Collected data
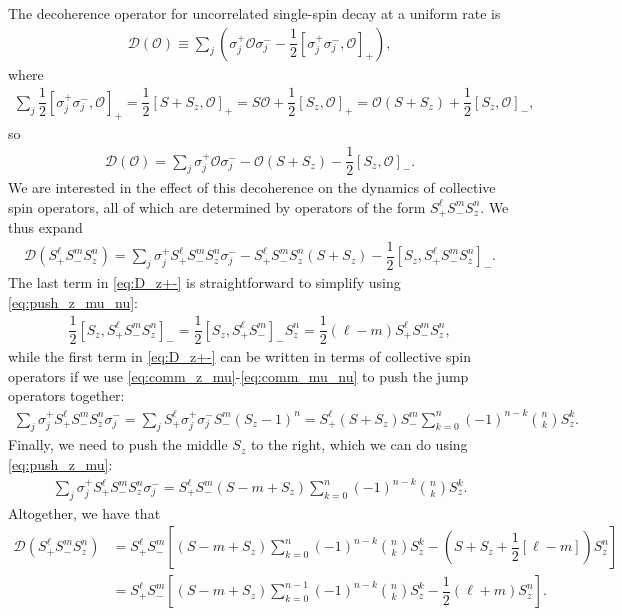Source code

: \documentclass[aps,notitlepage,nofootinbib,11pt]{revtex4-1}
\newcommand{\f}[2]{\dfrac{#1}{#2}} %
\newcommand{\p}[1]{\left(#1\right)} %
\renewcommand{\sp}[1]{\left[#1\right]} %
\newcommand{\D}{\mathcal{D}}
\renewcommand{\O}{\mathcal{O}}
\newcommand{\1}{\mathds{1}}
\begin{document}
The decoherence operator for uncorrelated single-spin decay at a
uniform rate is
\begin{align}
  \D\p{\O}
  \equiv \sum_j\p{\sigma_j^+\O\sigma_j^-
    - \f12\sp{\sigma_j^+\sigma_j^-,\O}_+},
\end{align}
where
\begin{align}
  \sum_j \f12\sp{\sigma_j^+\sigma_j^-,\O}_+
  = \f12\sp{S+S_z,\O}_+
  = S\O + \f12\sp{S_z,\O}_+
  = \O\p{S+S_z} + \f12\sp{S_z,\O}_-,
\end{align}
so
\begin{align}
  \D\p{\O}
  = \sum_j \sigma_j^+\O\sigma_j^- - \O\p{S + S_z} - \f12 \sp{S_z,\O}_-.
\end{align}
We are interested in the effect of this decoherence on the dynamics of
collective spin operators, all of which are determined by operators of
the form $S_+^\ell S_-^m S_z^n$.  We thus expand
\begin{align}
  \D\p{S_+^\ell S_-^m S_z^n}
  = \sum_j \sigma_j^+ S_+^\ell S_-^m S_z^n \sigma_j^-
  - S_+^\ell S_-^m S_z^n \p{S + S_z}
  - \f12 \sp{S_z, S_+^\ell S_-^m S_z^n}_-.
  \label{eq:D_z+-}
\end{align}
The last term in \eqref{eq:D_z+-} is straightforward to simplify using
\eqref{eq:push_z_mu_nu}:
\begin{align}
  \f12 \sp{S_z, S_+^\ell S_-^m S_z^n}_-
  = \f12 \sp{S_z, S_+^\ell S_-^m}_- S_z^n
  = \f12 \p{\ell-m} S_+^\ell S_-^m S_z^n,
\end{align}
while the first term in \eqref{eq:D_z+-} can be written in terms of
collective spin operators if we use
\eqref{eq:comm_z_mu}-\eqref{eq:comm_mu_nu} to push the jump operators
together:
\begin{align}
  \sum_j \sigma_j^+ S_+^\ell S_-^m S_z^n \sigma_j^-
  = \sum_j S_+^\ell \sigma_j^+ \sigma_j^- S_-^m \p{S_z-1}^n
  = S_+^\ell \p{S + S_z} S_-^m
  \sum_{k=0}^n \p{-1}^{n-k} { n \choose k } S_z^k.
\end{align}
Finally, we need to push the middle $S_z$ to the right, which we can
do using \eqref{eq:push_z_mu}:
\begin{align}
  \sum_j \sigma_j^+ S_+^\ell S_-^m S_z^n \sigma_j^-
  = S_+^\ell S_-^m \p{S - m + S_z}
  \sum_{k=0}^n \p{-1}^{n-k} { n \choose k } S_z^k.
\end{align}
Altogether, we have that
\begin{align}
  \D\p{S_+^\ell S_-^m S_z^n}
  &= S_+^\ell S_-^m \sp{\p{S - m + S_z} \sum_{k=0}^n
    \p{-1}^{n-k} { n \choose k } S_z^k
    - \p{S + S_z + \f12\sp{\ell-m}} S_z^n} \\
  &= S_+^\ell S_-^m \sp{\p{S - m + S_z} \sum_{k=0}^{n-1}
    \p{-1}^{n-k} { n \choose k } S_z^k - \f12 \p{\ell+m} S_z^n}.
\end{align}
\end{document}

## PROBLEM REQUIREMENTS
Give the data again exactly as written, with no pictures included.

## THE ANSWER
Source code

: \documentclass[aps,notitlepage,nofootinbib,11pt]{revtex4-1}
\newcommand{\f}[2]{\dfrac{#1}{#2}} %
\newcommand{\p}[1]{\left(#1\right)} %
\renewcommand{\sp}[1]{\left[#1\right]} %
\newcommand{\D}{\mathcal{D}}
\renewcommand{\O}{\mathcal{O}}
\newcommand{\1}{\mathds{1}}
\begin{document}
The decoherence operator for uncorrelated single-spin decay at a
uniform rate is
\begin{align}
  \D\p{\O}
  \equiv \sum_j\p{\sigma_j^+\O\sigma_j^-
    - \f12\sp{\sigma_j^+\sigma_j^-,\O}_+},
\end{align}
where
\begin{align}
  \sum_j \f12\sp{\sigma_j^+\sigma_j^-,\O}_+
  = \f12\sp{S+S_z,\O}_+
  = S\O + \f12\sp{S_z,\O}_+
  = \O\p{S+S_z} + \f12\sp{S_z,\O}_-,
\end{align}
so
\begin{align}
  \D\p{\O}
  = \sum_j \sigma_j^+\O\sigma_j^- - \O\p{S + S_z} - \f12 \sp{S_z,\O}_-.
\end{align}
We are interested in the effect of this decoherence on the dynamics of
collective spin operators, all of which are determined by operators of
the form $S_+^\ell S_-^m S_z^n$.  We thus expand
\begin{align}
  \D\p{S_+^\ell S_-^m S_z^n}
  = \sum_j \sigma_j^+ S_+^\ell S_-^m S_z^n \sigma_j^-
  - S_+^\ell S_-^m S_z^n \p{S + S_z}
  - \f12 \sp{S_z, S_+^\ell S_-^m S_z^n}_-.
  \label{eq:D_z+-}
\end{align}
The last term in \eqref{eq:D_z+-} is straightforward to simplify using
\eqref{eq:push_z_mu_nu}:
\begin{align}
  \f12 \sp{S_z, S_+^\ell S_-^m S_z^n}_-
  = \f12 \sp{S_z, S_+^\ell S_-^m}_- S_z^n
  = \f12 \p{\ell-m} S_+^\ell S_-^m S_z^n,
\end{align}
while the first term in \eqref{eq:D_z+-} can be written in terms of
collective spin operators if we use
\eqref{eq:comm_z_mu}-\eqref{eq:comm_mu_nu} to push the jump operators
together:
\begin{align}
  \sum_j \sigma_j^+ S_+^\ell S_-^m S_z^n \sigma_j^-
  = \sum_j S_+^\ell \sigma_j^+ \sigma_j^- S_-^m \p{S_z-1}^n
  = S_+^\ell \p{S + S_z} S_-^m
  \sum_{k=0}^n \p{-1}^{n-k} { n \choose k } S_z^k.
\end{align}
Finally, we need to push the middle $S_z$ to the right, which we can
do using \eqref{eq:push_z_mu}:
\begin{align}
  \sum_j \sigma_j^+ S_+^\ell S_-^m S_z^n \sigma_j^-
  = S_+^\ell S_-^m \p{S - m + S_z}
  \sum_{k=0}^n \p{-1}^{n-k} { n \choose k } S_z^k.
\end{align}
Altogether, we have that
\begin{align}
  \D\p{S_+^\ell S_-^m S_z^n}
  &= S_+^\ell S_-^m \sp{\p{S - m + S_z} \sum_{k=0}^n
    \p{-1}^{n-k} { n \choose k } S_z^k
    - \p{S + S_z + \f12\sp{\ell-m}} S_z^n} \\
  &= S_+^\ell S_-^m \sp{\p{S - m + S_z} \sum_{k=0}^{n-1}
    \p{-1}^{n-k} { n \choose k } S_z^k - \f12 \p{\ell+m} S_z^n}.
\end{align}
\end{document}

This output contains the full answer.